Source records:
--- START ---
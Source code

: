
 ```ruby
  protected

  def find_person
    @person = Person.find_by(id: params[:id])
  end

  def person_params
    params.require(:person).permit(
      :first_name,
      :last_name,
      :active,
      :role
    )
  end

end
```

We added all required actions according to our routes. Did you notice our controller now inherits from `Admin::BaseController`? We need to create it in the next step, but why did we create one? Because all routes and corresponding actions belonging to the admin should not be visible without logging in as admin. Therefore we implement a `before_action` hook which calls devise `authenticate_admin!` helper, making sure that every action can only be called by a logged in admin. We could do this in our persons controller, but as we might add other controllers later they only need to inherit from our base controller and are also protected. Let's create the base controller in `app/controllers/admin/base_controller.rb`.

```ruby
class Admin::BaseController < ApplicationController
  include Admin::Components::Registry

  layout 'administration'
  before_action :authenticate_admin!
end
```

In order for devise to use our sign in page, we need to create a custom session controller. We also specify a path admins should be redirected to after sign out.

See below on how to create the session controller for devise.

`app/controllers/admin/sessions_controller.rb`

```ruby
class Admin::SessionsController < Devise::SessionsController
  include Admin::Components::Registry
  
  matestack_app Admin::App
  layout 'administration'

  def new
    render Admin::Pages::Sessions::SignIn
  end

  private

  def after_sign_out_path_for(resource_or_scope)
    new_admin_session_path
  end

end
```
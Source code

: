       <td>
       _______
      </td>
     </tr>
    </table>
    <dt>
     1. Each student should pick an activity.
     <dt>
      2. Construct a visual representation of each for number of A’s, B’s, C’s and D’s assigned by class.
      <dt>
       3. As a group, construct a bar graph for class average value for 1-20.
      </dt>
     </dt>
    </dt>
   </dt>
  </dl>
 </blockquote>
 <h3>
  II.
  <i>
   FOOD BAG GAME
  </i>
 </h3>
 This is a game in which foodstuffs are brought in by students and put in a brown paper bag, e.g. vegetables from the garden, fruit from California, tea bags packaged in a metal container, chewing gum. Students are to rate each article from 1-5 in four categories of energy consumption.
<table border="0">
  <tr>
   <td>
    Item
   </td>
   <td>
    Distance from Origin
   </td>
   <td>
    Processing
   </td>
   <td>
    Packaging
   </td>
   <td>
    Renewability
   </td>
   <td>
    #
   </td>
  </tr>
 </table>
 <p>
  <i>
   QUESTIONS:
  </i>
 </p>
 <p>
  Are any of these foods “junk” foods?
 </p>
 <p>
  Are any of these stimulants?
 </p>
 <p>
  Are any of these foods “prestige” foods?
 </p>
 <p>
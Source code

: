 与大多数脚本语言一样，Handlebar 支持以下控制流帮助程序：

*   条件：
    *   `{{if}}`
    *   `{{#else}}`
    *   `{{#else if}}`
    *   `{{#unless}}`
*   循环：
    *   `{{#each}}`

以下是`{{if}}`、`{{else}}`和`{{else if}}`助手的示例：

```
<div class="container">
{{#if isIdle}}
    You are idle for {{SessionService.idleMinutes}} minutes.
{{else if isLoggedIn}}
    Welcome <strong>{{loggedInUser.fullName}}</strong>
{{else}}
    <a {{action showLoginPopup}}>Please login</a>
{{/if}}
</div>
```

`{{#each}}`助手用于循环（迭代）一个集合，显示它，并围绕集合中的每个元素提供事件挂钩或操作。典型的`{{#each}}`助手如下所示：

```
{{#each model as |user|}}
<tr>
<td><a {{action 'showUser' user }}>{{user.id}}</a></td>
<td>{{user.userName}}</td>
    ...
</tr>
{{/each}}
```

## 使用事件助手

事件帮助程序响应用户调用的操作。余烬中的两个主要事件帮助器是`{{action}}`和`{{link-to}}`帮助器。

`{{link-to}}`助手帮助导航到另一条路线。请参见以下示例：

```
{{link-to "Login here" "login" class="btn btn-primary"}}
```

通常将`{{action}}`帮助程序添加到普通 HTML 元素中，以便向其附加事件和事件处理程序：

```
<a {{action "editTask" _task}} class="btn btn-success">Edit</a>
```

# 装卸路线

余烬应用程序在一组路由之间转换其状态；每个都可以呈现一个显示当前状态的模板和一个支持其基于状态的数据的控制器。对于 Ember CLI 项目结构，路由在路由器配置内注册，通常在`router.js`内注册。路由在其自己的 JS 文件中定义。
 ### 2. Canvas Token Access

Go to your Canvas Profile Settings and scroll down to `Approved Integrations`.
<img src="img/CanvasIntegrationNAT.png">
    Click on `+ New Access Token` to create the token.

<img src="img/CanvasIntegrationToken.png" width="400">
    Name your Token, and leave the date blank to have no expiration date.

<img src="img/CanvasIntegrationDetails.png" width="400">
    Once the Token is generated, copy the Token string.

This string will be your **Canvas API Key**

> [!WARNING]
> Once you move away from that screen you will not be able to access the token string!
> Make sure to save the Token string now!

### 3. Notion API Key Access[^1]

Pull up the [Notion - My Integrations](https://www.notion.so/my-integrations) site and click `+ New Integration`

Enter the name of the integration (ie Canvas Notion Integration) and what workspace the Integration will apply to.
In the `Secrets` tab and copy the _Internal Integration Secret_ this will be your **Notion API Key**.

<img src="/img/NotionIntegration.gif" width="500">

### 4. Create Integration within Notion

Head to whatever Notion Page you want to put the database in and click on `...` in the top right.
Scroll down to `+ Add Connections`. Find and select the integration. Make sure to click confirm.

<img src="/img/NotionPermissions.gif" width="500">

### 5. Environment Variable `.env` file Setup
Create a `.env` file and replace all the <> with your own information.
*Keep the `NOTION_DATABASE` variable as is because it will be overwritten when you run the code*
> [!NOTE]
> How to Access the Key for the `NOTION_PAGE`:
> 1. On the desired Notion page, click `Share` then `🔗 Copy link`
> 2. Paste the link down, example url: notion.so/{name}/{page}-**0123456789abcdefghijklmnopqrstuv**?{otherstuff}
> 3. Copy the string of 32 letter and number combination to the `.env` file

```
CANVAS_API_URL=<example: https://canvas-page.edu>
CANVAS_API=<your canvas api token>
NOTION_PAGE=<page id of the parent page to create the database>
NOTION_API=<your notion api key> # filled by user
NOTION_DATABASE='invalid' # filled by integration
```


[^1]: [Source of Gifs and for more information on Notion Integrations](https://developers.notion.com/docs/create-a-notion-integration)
--- END ---
### EXERCISE
Once the lines containing "string" in the data above are counted, give the total by itself.

### YOUR SOLUTION
5